[RECORD SET — start]

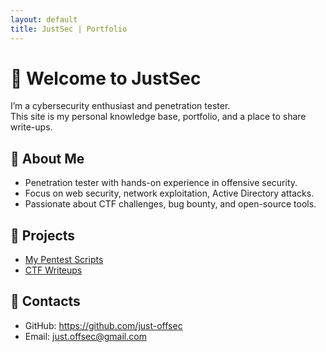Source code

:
 ```yaml
---
layout: default
title: JustSec | Portfolio
---
```


# 👋 Welcome to JustSec

I’m a cybersecurity enthusiast and penetration tester.  
This site is my personal knowledge base, portfolio, and a place to share write-ups.

## 🔹 About Me
- Penetration tester with hands-on experience in offensive security.
- Focus on web security, network exploitation, Active Directory attacks.
- Passionate about CTF challenges, bug bounty, and open-source tools.

## 🔹 Projects
- [My Pentest Scripts](https://github.com/JustSec/pentest-scripts)
- [CTF Writeups](./writeups)

## 🔹 Contacts
- GitHub: https://github.com/just-offsec
- Email: just.offsec@gmail.com
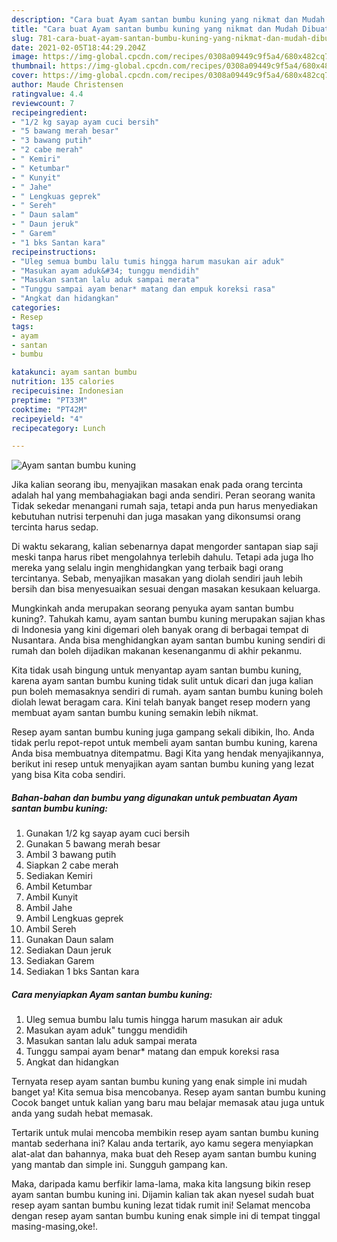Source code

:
 ```yaml
---
description: "Cara buat Ayam santan bumbu kuning yang nikmat dan Mudah Dibuat"
title: "Cara buat Ayam santan bumbu kuning yang nikmat dan Mudah Dibuat"
slug: 781-cara-buat-ayam-santan-bumbu-kuning-yang-nikmat-dan-mudah-dibuat
date: 2021-02-05T18:44:29.204Z
image: https://img-global.cpcdn.com/recipes/0308a09449c9f5a4/680x482cq70/ayam-santan-bumbu-kuning-foto-resep-utama.jpg
thumbnail: https://img-global.cpcdn.com/recipes/0308a09449c9f5a4/680x482cq70/ayam-santan-bumbu-kuning-foto-resep-utama.jpg
cover: https://img-global.cpcdn.com/recipes/0308a09449c9f5a4/680x482cq70/ayam-santan-bumbu-kuning-foto-resep-utama.jpg
author: Maude Christensen
ratingvalue: 4.4
reviewcount: 7
recipeingredient:
- "1/2 kg sayap ayam cuci bersih"
- "5 bawang merah besar"
- "3 bawang putih"
- "2 cabe merah"
- " Kemiri"
- " Ketumbar"
- " Kunyit"
- " Jahe"
- " Lengkuas geprek"
- " Sereh"
- " Daun salam"
- " Daun jeruk"
- " Garem"
- "1 bks Santan kara"
recipeinstructions:
- "Uleg semua bumbu lalu tumis hingga harum masukan air aduk"
- "Masukan ayam aduk&#34; tunggu mendidih"
- "Masukan santan lalu aduk sampai merata"
- "Tunggu sampai ayam benar* matang dan empuk koreksi rasa"
- "Angkat dan hidangkan"
categories:
- Resep
tags:
- ayam
- santan
- bumbu

katakunci: ayam santan bumbu 
nutrition: 135 calories
recipecuisine: Indonesian
preptime: "PT33M"
cooktime: "PT42M"
recipeyield: "4"
recipecategory: Lunch

---
```



![Ayam santan bumbu kuning](https://img-global.cpcdn.com/recipes/0308a09449c9f5a4/680x482cq70/ayam-santan-bumbu-kuning-foto-resep-utama.jpg)

Jika kalian seorang ibu, menyajikan masakan enak pada orang tercinta adalah hal yang membahagiakan bagi anda sendiri. Peran seorang  wanita Tidak sekedar menangani rumah saja, tetapi anda pun harus menyediakan kebutuhan nutrisi terpenuhi dan juga masakan yang dikonsumsi orang tercinta harus sedap.

Di waktu  sekarang, kalian sebenarnya dapat mengorder santapan siap saji meski tanpa harus ribet mengolahnya terlebih dahulu. Tetapi ada juga lho mereka yang selalu ingin menghidangkan yang terbaik bagi orang tercintanya. Sebab, menyajikan masakan yang diolah sendiri jauh lebih bersih dan bisa menyesuaikan sesuai dengan masakan kesukaan keluarga. 



Mungkinkah anda merupakan seorang penyuka ayam santan bumbu kuning?. Tahukah kamu, ayam santan bumbu kuning merupakan sajian khas di Indonesia yang kini digemari oleh banyak orang di berbagai tempat di Nusantara. Anda bisa menghidangkan ayam santan bumbu kuning sendiri di rumah dan boleh dijadikan makanan kesenanganmu di akhir pekanmu.

Kita tidak usah bingung untuk menyantap ayam santan bumbu kuning, karena ayam santan bumbu kuning tidak sulit untuk dicari dan juga kalian pun boleh memasaknya sendiri di rumah. ayam santan bumbu kuning boleh diolah lewat beragam cara. Kini telah banyak banget resep modern yang membuat ayam santan bumbu kuning semakin lebih nikmat.

Resep ayam santan bumbu kuning juga gampang sekali dibikin, lho. Anda tidak perlu repot-repot untuk membeli ayam santan bumbu kuning, karena Anda bisa membuatnya ditempatmu. Bagi Kita yang hendak menyajikannya, berikut ini resep untuk menyajikan ayam santan bumbu kuning yang lezat yang bisa Kita coba sendiri.

<!--inarticleads1-->

##### Bahan-bahan dan bumbu yang digunakan untuk pembuatan Ayam santan bumbu kuning:

1. Gunakan 1/2 kg sayap ayam cuci bersih
1. Gunakan 5 bawang merah besar
1. Ambil 3 bawang putih
1. Siapkan 2 cabe merah
1. Sediakan  Kemiri
1. Ambil  Ketumbar
1. Ambil  Kunyit
1. Ambil  Jahe
1. Ambil  Lengkuas geprek
1. Ambil  Sereh
1. Gunakan  Daun salam
1. Sediakan  Daun jeruk
1. Sediakan  Garem
1. Sediakan 1 bks Santan kara




<!--inarticleads2-->

##### Cara menyiapkan Ayam santan bumbu kuning:

1. Uleg semua bumbu lalu tumis hingga harum masukan air aduk
1. Masukan ayam aduk&#34; tunggu mendidih
1. Masukan santan lalu aduk sampai merata
1. Tunggu sampai ayam benar* matang dan empuk koreksi rasa
1. Angkat dan hidangkan




Ternyata resep ayam santan bumbu kuning yang enak simple ini mudah banget ya! Kita semua bisa mencobanya. Resep ayam santan bumbu kuning Cocok banget untuk kalian yang baru mau belajar memasak atau juga untuk anda yang sudah hebat memasak.

Tertarik untuk mulai mencoba membikin resep ayam santan bumbu kuning mantab sederhana ini? Kalau anda tertarik, ayo kamu segera menyiapkan alat-alat dan bahannya, maka buat deh Resep ayam santan bumbu kuning yang mantab dan simple ini. Sungguh gampang kan. 

Maka, daripada kamu berfikir lama-lama, maka kita langsung bikin resep ayam santan bumbu kuning ini. Dijamin kalian tak akan nyesel sudah buat resep ayam santan bumbu kuning lezat tidak rumit ini! Selamat mencoba dengan resep ayam santan bumbu kuning enak simple ini di tempat tinggal masing-masing,oke!.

[RECORD SET — finish]

**TASK DIRECTIONS**
Nothing but the lines from the one holding "<!--inarticleads2-->" to the end of the entries should be output, each exactly as it appears.

**RESULT OF THIS EXERCISE**
<!--inarticleads2-->

##### Cara menyiapkan Ayam santan bumbu kuning:

1. Uleg semua bumbu lalu tumis hingga harum masukan air aduk
1. Masukan ayam aduk&#34; tunggu mendidih
1. Masukan santan lalu aduk sampai merata
1. Tunggu sampai ayam benar* matang dan empuk koreksi rasa
1. Angkat dan hidangkan




Ternyata resep ayam santan bumbu kuning yang enak simple ini mudah banget ya! Kita semua bisa mencobanya. Resep ayam santan bumbu kuning Cocok banget untuk kalian yang baru mau belajar memasak atau juga untuk anda yang sudah hebat memasak.

Tertarik untuk mulai mencoba membikin resep ayam santan bumbu kuning mantab sederhana ini? Kalau anda tertarik, ayo kamu segera menyiapkan alat-alat dan bahannya, maka buat deh Resep ayam santan bumbu kuning yang mantab dan simple ini. Sungguh gampang kan. 

Maka, daripada kamu berfikir lama-lama, maka kita langsung bikin resep ayam santan bumbu kuning ini. Dijamin kalian tak akan nyesel sudah buat resep ayam santan bumbu kuning lezat tidak rumit ini! Selamat mencoba dengan resep ayam santan bumbu kuning enak simple ini di tempat tinggal masing-masing,oke!.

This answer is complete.